It's much easier to start from a database and add vector search as one of the features, then to go backwards. We have spent 7.5 years on the DBMS part, while the vector search can literally be added in a week...

And that's why every major modern database is now integrating such solutions :)

betacat · on May 10, 2023

So many projects forget the MS in DBMS.

PaulHoule · on May 10, 2023

Chess might be a step too far. Whether a position is a checkmate or not is an exact thing, you could have two positions that are close in vector space but the position of one piece makes the difference of win, lose or draw which is the only difference that really matters.

seanhunter · on May 10, 2023

Yes there is also another factor in a chess position which is not included in this encoding which is who is next to move.

That being said the basic idea is really interesting. I'd love to see a fully opensource competitor to chessbase. For people who don't know, chessbase is a subscription service which gives you a windows-only chess analysis platform and game database. It allows you to do advanced searches (eg I want to find games by 2500+ rated players in the Caro-Kann where black has a pawn on c5 and a bishop on e7 or whatever) which advanced players use to do "prep" (deep positional analysis typically of opening positions) which they save in reams of files prior to memorization. It's probably not an exaggeration to say nearly all strong players and serious improvers subscribe to it.

Chessbase made themselves persona non grata in the opensource world by apparently ripping off parts of stockfish and selling it under the names "Fat Fritz" and "Houdini"[1] and even were that not the case it would be great to have mac and linux opensource options.

[1] https://stockfishchess.org/blog/2022/public-court-hearing-so...

emptybits · on May 10, 2023

Chessbase and the Stockfish developers came to an agreement after that public court hearing.[1] I don't think it changes the landscape at all and it doesn't help MacOS or Linux users, so I agree with all you said.

X is to Chessbase for data as Lichess is to Chess.com for play. Solve for X.

I'll open my wallet for a community/open equivalent. But €500 and Chessbase's mildly bewildering selection and tiers of subscription services are too rich for this amateur hack.[2]

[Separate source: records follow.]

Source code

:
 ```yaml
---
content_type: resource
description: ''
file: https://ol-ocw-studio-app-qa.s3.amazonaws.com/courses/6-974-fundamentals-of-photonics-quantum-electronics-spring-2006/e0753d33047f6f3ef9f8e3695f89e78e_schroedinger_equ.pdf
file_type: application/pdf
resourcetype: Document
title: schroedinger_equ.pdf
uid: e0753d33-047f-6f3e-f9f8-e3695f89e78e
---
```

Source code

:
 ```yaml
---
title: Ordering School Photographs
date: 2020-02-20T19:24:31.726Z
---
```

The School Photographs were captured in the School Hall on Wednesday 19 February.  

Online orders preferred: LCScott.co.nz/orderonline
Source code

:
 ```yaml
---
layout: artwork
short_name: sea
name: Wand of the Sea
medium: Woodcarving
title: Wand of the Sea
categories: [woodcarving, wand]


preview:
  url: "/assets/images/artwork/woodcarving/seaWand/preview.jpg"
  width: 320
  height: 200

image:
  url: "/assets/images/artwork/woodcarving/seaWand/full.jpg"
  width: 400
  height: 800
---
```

[1] https://www.chess.com/news/view/chessbase-stockfish-reach-se...

[2] https://shop.chessbase.com/en/products/chessbase_17_premium_...

rdlw · on May 10, 2023

Yeah, also

> Alternatively, you can design a custom scheme to weigh pieces differently, assuming pawns’ positions affect the game less than those of queens.

...no? A pawn being blocked vs. passed can completely change who's winning, and if the queen is hanging it doesn't really matter where. The chess section is strange.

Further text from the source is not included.